Please, without the pictures, retype exactly the lines from the start of the material through the line that holds "Erick512/Erick512 is a".

Listed records:
------------------------

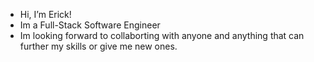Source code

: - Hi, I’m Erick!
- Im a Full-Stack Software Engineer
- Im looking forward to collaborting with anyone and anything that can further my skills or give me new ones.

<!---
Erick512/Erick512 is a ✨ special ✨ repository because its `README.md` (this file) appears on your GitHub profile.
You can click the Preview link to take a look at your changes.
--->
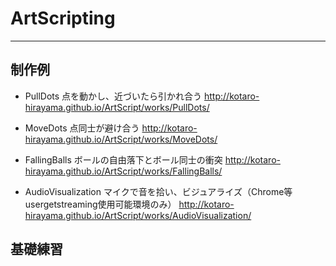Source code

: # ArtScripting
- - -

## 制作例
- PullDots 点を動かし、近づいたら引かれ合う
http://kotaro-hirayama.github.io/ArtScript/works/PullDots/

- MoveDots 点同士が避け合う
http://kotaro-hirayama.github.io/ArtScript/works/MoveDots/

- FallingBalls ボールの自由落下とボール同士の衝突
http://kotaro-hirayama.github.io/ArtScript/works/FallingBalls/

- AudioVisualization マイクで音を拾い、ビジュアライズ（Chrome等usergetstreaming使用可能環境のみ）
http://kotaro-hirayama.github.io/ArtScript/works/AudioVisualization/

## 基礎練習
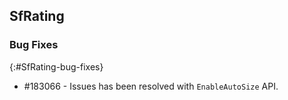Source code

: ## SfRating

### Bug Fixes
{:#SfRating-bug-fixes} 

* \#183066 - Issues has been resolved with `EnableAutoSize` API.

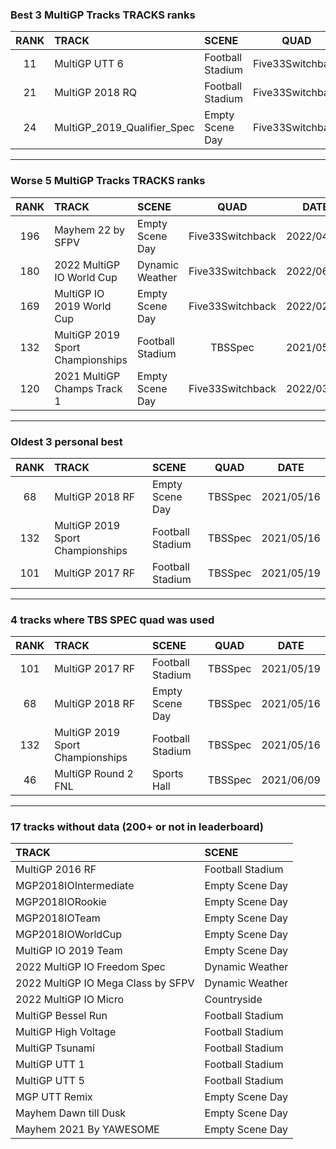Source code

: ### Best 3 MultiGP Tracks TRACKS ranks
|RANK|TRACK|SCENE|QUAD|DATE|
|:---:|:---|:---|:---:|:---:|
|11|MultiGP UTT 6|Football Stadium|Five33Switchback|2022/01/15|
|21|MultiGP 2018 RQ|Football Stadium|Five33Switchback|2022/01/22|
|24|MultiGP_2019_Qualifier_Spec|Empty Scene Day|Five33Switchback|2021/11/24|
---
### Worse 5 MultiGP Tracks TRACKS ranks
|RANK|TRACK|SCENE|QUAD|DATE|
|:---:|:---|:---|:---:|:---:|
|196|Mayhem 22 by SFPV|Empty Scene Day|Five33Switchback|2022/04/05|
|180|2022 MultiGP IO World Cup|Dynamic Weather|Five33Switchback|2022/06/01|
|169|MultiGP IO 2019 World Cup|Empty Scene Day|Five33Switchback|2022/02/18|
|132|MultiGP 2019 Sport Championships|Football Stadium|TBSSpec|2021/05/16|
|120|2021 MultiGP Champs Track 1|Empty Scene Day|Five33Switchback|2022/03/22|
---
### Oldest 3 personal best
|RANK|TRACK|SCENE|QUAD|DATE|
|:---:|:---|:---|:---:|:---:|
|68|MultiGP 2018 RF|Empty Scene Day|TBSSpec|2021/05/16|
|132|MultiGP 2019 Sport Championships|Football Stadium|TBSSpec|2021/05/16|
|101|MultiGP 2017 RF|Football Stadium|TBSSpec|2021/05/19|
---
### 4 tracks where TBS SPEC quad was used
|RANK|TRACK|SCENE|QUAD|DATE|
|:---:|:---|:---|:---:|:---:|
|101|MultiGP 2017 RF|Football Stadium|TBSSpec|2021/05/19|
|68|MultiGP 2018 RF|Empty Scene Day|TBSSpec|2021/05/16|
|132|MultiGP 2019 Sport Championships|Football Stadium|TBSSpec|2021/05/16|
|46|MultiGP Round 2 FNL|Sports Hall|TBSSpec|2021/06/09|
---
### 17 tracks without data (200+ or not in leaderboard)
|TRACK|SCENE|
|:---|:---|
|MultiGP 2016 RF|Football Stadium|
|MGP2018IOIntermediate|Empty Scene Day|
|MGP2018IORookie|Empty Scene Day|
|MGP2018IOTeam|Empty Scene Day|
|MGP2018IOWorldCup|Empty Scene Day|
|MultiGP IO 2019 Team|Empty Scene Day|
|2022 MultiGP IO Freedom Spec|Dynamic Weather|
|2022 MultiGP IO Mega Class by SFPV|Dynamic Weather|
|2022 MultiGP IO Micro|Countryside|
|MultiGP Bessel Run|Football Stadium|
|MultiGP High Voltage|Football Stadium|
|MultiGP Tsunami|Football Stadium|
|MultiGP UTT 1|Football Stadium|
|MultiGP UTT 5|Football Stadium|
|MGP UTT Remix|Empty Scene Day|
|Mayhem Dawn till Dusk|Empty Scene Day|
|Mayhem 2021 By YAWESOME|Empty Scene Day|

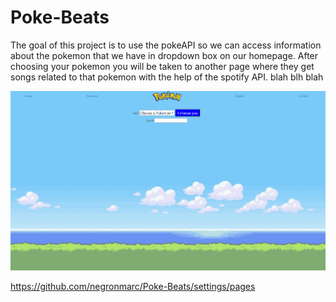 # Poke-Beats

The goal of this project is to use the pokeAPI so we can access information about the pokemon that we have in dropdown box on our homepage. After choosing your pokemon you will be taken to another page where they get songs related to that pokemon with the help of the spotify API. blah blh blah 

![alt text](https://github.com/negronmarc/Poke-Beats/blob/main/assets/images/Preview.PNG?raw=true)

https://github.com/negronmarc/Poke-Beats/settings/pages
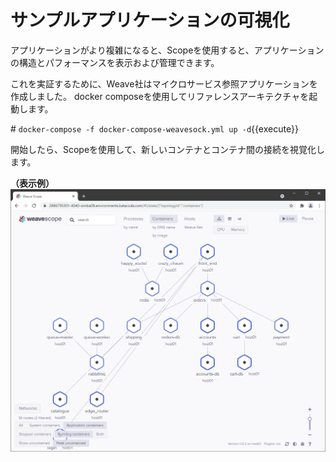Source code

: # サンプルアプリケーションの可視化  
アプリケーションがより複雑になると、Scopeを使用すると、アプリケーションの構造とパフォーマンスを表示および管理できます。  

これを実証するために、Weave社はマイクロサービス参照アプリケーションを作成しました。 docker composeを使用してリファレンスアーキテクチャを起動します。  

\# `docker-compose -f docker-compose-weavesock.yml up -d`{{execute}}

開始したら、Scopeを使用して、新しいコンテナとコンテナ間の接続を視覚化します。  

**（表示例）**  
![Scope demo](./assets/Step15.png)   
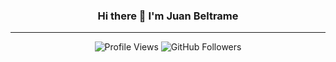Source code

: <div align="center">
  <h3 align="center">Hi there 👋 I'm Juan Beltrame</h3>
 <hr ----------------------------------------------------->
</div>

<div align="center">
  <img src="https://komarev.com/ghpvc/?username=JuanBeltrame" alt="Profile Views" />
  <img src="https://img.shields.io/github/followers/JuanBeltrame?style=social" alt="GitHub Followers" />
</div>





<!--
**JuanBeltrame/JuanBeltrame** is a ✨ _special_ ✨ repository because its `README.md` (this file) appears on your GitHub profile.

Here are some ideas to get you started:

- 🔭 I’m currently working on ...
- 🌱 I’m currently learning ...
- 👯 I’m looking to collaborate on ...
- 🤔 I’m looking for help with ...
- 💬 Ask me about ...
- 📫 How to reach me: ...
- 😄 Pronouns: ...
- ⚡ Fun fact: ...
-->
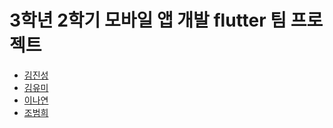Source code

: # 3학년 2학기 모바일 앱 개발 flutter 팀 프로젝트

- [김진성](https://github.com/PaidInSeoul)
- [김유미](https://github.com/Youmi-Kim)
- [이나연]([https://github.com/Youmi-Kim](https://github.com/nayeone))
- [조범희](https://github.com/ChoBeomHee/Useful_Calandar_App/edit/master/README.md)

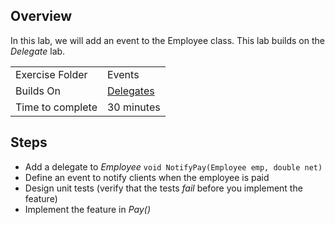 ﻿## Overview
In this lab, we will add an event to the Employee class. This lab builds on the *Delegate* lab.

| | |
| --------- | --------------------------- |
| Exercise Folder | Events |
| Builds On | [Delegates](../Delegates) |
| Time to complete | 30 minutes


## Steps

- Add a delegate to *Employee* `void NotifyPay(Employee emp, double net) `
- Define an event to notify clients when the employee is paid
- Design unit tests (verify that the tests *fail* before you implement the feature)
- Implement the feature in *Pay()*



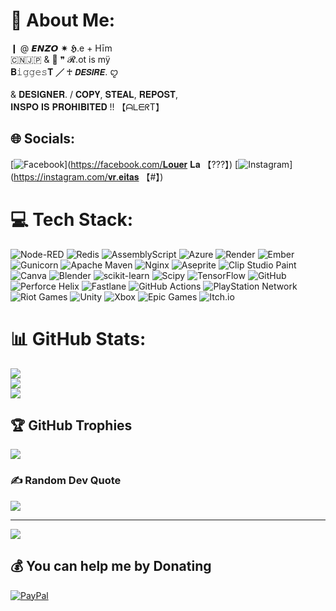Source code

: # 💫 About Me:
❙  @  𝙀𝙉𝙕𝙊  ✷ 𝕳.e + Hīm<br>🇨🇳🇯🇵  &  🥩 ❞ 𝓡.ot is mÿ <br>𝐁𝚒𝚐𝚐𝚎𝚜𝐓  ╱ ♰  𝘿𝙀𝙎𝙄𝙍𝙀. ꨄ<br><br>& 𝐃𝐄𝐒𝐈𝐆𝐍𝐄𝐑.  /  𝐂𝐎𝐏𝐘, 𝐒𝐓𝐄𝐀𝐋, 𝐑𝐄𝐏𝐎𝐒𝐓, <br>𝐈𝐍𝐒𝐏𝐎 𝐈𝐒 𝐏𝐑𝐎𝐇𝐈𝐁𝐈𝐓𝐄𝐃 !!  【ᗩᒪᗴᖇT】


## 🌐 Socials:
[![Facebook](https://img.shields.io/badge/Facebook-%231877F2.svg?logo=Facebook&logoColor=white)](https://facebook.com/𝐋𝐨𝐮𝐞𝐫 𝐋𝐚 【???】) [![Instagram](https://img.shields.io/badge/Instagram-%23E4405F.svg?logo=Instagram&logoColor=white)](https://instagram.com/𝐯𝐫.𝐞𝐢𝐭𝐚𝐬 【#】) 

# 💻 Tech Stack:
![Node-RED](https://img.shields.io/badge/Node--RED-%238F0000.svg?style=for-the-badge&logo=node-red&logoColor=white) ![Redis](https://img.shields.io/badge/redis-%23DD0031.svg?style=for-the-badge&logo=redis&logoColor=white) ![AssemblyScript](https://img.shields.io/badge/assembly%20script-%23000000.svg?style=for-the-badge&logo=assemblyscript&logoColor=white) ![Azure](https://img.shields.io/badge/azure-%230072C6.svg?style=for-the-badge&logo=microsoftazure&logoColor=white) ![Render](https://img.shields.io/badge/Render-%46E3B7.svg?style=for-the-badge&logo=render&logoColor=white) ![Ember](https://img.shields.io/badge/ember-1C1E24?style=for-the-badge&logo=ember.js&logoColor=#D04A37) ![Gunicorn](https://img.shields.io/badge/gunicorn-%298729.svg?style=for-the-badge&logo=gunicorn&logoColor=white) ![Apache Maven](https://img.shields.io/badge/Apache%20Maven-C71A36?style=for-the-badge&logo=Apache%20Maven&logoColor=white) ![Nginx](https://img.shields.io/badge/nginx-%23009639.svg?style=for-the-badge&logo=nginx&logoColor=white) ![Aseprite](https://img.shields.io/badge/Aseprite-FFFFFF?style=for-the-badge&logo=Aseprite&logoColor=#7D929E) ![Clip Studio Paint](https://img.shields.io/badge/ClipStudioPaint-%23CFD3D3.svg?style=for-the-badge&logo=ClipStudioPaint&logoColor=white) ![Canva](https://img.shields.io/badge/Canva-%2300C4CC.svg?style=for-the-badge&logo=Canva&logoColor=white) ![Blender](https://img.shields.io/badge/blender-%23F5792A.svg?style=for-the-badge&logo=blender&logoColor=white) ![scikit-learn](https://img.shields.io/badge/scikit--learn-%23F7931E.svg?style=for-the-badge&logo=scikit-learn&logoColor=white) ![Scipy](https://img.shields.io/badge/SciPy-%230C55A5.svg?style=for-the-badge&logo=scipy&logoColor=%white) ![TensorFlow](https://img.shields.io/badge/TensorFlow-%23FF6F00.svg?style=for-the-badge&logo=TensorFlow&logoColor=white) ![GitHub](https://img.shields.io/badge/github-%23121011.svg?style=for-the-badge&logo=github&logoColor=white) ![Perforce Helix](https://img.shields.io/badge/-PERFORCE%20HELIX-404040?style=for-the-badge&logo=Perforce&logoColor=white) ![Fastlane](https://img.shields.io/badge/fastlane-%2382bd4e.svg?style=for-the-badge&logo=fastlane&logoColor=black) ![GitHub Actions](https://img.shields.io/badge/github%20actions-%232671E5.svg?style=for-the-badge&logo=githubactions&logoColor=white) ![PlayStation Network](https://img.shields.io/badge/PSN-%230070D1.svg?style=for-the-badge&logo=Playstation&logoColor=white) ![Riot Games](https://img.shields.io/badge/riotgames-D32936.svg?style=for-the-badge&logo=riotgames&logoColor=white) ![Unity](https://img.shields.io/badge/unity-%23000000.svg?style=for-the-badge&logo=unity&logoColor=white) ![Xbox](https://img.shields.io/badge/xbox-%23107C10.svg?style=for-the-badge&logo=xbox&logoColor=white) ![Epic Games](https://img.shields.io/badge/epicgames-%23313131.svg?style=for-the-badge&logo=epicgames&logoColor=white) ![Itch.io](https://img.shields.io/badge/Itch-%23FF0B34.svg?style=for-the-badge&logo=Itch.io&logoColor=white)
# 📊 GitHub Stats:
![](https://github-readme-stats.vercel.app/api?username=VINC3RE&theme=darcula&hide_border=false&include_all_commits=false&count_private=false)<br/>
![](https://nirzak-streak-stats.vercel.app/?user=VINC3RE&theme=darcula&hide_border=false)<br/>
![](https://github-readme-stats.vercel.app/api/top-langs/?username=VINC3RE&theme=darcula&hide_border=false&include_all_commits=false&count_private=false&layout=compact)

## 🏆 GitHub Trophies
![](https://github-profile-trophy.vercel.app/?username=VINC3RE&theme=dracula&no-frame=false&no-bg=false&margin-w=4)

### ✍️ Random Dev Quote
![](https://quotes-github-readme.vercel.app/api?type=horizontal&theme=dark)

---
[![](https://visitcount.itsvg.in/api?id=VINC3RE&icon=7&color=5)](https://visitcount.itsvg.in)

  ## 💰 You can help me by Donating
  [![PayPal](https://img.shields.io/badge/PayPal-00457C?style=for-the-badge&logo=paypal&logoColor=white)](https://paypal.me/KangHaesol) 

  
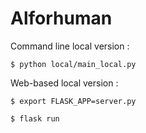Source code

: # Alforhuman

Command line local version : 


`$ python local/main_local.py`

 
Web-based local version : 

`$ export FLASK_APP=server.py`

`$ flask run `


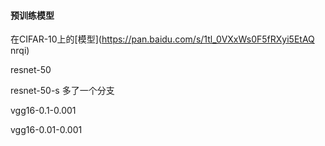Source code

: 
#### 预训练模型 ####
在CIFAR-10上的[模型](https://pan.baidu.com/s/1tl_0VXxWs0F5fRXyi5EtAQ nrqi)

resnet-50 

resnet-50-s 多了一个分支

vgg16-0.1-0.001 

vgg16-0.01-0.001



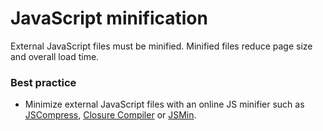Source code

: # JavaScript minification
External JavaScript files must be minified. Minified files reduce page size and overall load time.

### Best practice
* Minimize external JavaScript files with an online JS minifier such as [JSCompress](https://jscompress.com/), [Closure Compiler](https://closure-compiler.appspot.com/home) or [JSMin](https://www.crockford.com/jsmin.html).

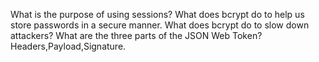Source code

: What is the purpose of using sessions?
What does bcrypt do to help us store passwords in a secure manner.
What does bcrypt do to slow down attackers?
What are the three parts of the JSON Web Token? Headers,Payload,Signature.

------------------------

Result of the exercise:
Source code

: - Hi, I’m Erick!
- Im a Full-Stack Software Engineer
- Im looking forward to collaborting with anyone and anything that can further my skills or give me new ones.

<!---
Erick512/Erick512 is a ✨ special ✨ repository because its `README.md` (this file) appears on your GitHub profile.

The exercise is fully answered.